Shumlin’s Failed Dooley Replacement

by John McClaughry

Two weeks ago, in one of my commentaries, I objected to Gov.
Shumlin’s decision to nominate a new Supreme Court Justice to replace
Justice John Dooley, on the grounds that there is not at this point a
vacancy to be filled.

Now, after receiving lengthy briefs and hearing oral argument, the
Supreme Court decided, in its own words, “There has to be a vacancy to fill,
and there is no vacancy if the office is occupied…there is no support for
[Gov. Shumlin’s] position that the Vermont Constitution gives him the
authority to appoint a successor for an opening on this Court that does not
become vacant – unoccupied – until after he leaves office.”
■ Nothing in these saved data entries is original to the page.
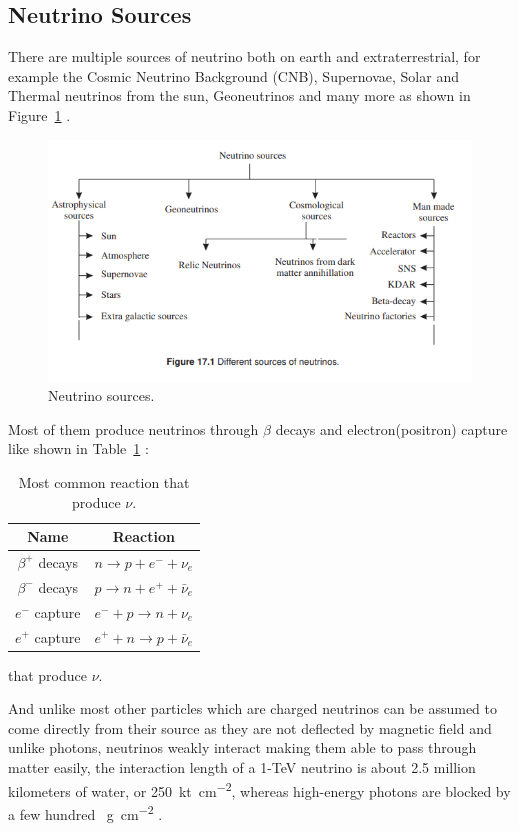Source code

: \subsection{Neutrino Sources}
There are multiple sources of neutrino both on earth and extraterrestrial, for example the Cosmic Neutrino Background (CNB), Supernovae, Solar and Thermal neutrinos from the sun, Geoneutrinos and many more as shown in Figure~\ref{fig:Nsource} . 
\begin{figure}[H]
	\centering
	\includegraphics[width=\textwidth]{assets/NeutrinoSourcesSajjad.png}
	\caption{Neutrino sources.}
	\label{fig:Nsource}
\end{figure}

Most of them produce neutrinos through $\beta$ decays and electron(positron) capture like shown in Table~\ref{tab:reaction}  :
\begin{table}[H]
	\centering
	\caption{Most common reaction that produce $\nu$.}
	\label{tab:reaction}
	\begin{tabular}{cc}
		\toprule
		Name & Reaction \\
		\midrule
		$\beta^+$ decays & $n\rightarrow p+e^-+\nu_e$ \\
		$\beta^-$ decays & $p\rightarrow n+e^++\bar\nu_e$ \\
		$e^-$ capture & $e^-+p\rightarrow n+\nu_e$ \\
		$e^+$ capture & $e^++n\rightarrow p+\bar\nu_e$ \\
		\bottomrule
	\end{tabular}
\end{table}
that produce $\nu$.

And unlike most other particles which are charged neutrinos can be assumed to come directly from their source as they are not deflected by magnetic field and unlike photons, neutrinos weakly interact making them able to pass through matter easily, the interaction length of a 1-TeV neutrino is about 2.5 million kilometers of water, or \SI{250}{\kilo\tonne\per\centi\meter\squared}, whereas high-energy photons are blocked by a few hundred \SI{}{\gram\per\centi\meter\squared} .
This embarrassing episode will probably not amount to much, but the
question remains “who thought this up? Shumlin? Dooley? A third party?”
If Dooley thought it up, which to my mind is well within the bounds
of possibility, why did he sit on the bench to hear the case – and join the
other Justices in unanimously deciding that Shumlin had no power to do what
Dooley had urged? Did he experience a mid-flight conversion?
And why did the independently elected Attorney General defend the
Governor in a case brought by members of the Legislative Branch? Does he
think he is there to defend the Democratic Governor against a case led by a
Republican Senator?

Maybe we’ll get some answers – I hope so.

- John McClaughry is vice president of the Ethan Allen Institute.


{ 2 comments… read them below or add one }

j. paul giuliani January 7, 2017 at 6:19 pm

John –
Don’t hold your breathe waiting for answers. Dooley’s fingerprints are all over this thing. He has had plenty of experience. His orchestration of Mahady Affair is probably the most notable. What’s particularly troubling here is Dooley sitting on a Supreme Court panel that’s considering Shumlin’s authority to appoint a successor in a tribunal vacancy created by Dooley himself, a successor whose appointment probably was already in the bag. I can’t say the Attorney General covered himself in glory either. I guess the rules apply only to Republicans. Be well.


Joel Williams January 11, 2017 at 9:34 pm

Well said J. Paul; and, John, good questions. Dooley certainly could have orchestrated the whole affair but one must wonder why didn’t he recuse himself. The whole affair was Deja Vu of the Kunin/Dean years.